PROBLEM REQUIREMENTS:
Provide again, from the entries below, every line from the one containing "device. The device" through the one containing "With the current", exactly as written, and no other line.

Data records
[Start of Attachment]
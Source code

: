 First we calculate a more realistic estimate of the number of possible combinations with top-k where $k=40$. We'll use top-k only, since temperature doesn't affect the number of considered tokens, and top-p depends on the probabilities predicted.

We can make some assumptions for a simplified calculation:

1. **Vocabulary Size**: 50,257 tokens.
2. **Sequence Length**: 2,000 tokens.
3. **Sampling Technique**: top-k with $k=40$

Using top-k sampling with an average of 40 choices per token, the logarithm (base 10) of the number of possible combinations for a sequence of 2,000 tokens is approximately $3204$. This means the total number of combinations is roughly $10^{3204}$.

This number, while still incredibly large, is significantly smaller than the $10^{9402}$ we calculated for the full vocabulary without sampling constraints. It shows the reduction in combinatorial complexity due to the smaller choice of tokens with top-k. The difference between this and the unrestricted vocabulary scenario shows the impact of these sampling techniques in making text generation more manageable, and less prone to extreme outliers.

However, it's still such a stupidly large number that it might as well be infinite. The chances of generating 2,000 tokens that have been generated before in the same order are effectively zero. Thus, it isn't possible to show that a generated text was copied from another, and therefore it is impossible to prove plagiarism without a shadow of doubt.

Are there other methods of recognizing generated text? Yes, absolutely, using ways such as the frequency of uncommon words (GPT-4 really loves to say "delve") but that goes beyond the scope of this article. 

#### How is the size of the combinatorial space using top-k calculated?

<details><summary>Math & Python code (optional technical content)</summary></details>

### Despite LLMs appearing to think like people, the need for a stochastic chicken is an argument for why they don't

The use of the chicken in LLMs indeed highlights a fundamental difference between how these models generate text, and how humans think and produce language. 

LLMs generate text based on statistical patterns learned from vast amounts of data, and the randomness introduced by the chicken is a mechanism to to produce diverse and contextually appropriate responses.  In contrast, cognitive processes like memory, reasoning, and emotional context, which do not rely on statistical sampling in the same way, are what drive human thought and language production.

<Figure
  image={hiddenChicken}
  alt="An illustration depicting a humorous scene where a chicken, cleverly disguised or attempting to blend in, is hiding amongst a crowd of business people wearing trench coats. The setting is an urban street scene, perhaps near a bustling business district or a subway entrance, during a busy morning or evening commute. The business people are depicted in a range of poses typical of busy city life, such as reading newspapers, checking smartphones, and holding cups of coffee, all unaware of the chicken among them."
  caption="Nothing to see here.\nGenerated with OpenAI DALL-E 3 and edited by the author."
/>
[End of Attachment]
[Start of Attachment]
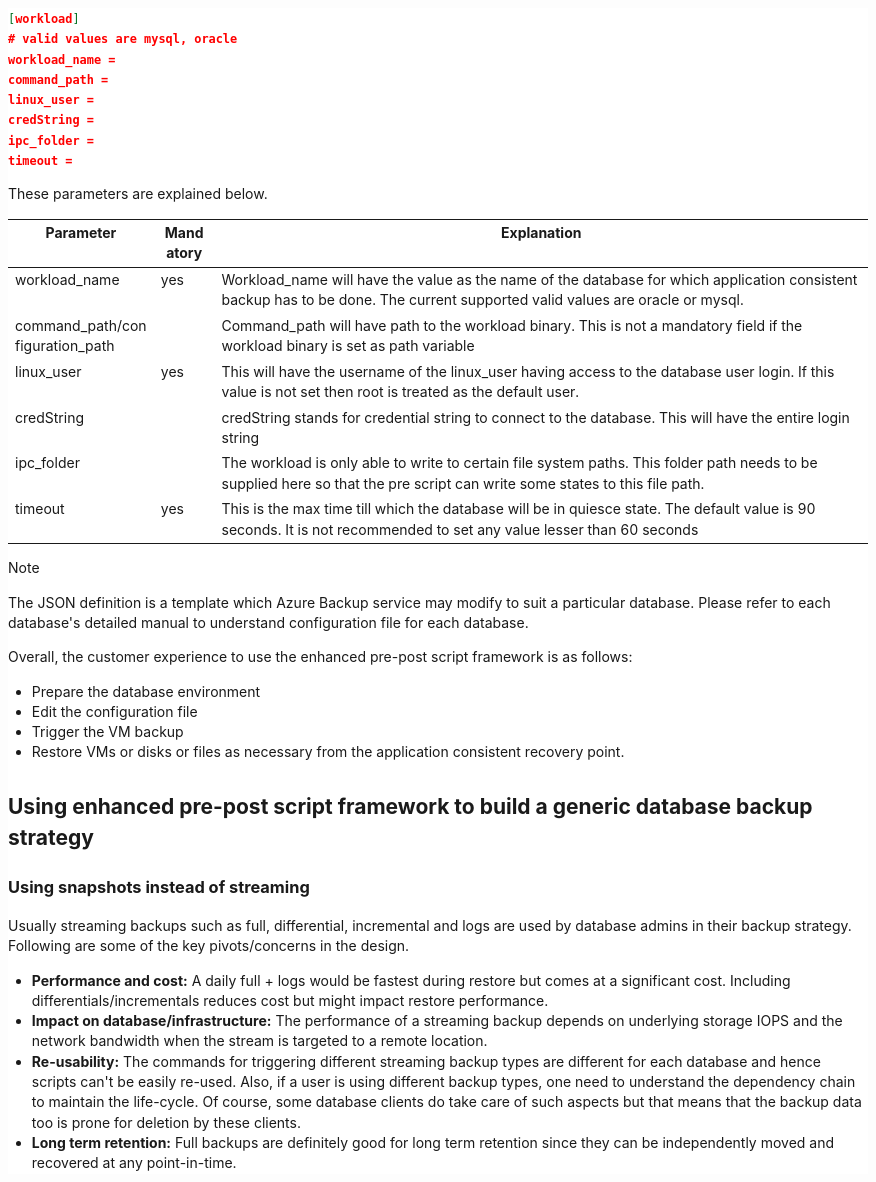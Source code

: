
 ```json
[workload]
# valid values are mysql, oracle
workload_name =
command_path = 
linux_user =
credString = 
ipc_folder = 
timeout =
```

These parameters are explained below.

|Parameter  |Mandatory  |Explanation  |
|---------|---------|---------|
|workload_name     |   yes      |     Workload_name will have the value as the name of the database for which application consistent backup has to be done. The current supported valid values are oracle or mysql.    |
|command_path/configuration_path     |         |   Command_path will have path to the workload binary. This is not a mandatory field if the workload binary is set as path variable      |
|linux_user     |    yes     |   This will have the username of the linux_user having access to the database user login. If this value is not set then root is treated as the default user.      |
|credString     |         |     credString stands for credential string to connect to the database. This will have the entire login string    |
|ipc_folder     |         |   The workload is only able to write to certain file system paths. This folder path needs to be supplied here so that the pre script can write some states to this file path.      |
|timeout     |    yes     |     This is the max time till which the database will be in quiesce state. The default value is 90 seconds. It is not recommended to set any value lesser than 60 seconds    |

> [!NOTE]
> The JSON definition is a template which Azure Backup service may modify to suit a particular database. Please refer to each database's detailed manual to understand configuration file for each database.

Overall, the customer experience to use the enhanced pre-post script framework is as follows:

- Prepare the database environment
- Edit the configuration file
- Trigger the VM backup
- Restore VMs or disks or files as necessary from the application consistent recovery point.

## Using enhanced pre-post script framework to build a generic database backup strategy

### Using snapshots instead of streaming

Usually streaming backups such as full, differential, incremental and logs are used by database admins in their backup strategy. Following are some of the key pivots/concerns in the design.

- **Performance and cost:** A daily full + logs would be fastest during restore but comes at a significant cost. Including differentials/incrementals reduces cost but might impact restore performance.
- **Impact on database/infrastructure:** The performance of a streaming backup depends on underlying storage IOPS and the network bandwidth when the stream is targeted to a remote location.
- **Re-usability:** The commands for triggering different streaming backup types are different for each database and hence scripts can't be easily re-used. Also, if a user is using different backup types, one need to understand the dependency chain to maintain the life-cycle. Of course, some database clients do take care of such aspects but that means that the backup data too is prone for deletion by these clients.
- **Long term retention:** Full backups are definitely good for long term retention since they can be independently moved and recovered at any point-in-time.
[End of Attachment]
[Start of Attachment]
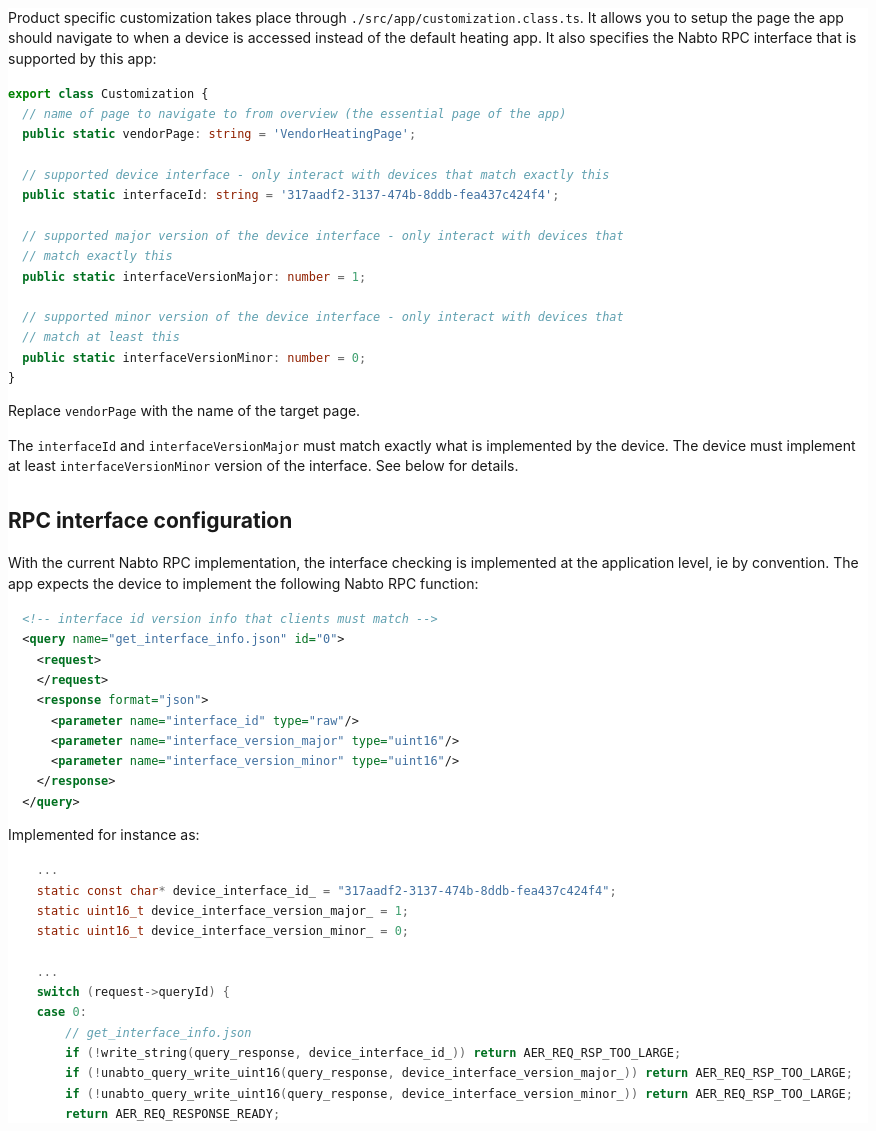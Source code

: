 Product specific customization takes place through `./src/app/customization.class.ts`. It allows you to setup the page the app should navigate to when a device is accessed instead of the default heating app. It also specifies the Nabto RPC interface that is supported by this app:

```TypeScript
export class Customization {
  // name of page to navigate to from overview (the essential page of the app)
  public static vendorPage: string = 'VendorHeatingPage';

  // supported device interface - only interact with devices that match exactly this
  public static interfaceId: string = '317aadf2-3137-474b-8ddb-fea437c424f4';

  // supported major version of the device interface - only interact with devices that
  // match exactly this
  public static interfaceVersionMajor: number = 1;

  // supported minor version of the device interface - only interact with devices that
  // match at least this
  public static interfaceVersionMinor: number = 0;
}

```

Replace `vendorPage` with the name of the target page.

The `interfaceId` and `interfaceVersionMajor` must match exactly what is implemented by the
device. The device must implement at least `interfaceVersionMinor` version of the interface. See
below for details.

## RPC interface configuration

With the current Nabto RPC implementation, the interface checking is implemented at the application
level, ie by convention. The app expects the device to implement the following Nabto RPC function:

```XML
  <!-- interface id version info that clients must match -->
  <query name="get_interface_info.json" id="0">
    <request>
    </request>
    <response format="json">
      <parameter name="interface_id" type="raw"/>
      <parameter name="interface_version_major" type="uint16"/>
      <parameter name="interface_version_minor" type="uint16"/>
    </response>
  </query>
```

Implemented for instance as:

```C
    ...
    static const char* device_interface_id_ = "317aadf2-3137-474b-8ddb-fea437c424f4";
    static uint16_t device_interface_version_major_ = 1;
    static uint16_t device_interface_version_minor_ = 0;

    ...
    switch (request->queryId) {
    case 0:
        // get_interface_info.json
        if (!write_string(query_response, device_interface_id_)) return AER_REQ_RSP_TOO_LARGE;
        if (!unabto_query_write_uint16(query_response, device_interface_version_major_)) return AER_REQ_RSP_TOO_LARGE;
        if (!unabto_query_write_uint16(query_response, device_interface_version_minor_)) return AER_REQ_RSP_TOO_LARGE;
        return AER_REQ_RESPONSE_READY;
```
[End of Attachment]
WRITTEN SOLUTION:
device. The device must implement at least `interfaceVersionMinor` version of the interface. See
below for details.

## RPC interface configuration

With the current Nabto RPC implementation, the interface checking is implemented at the application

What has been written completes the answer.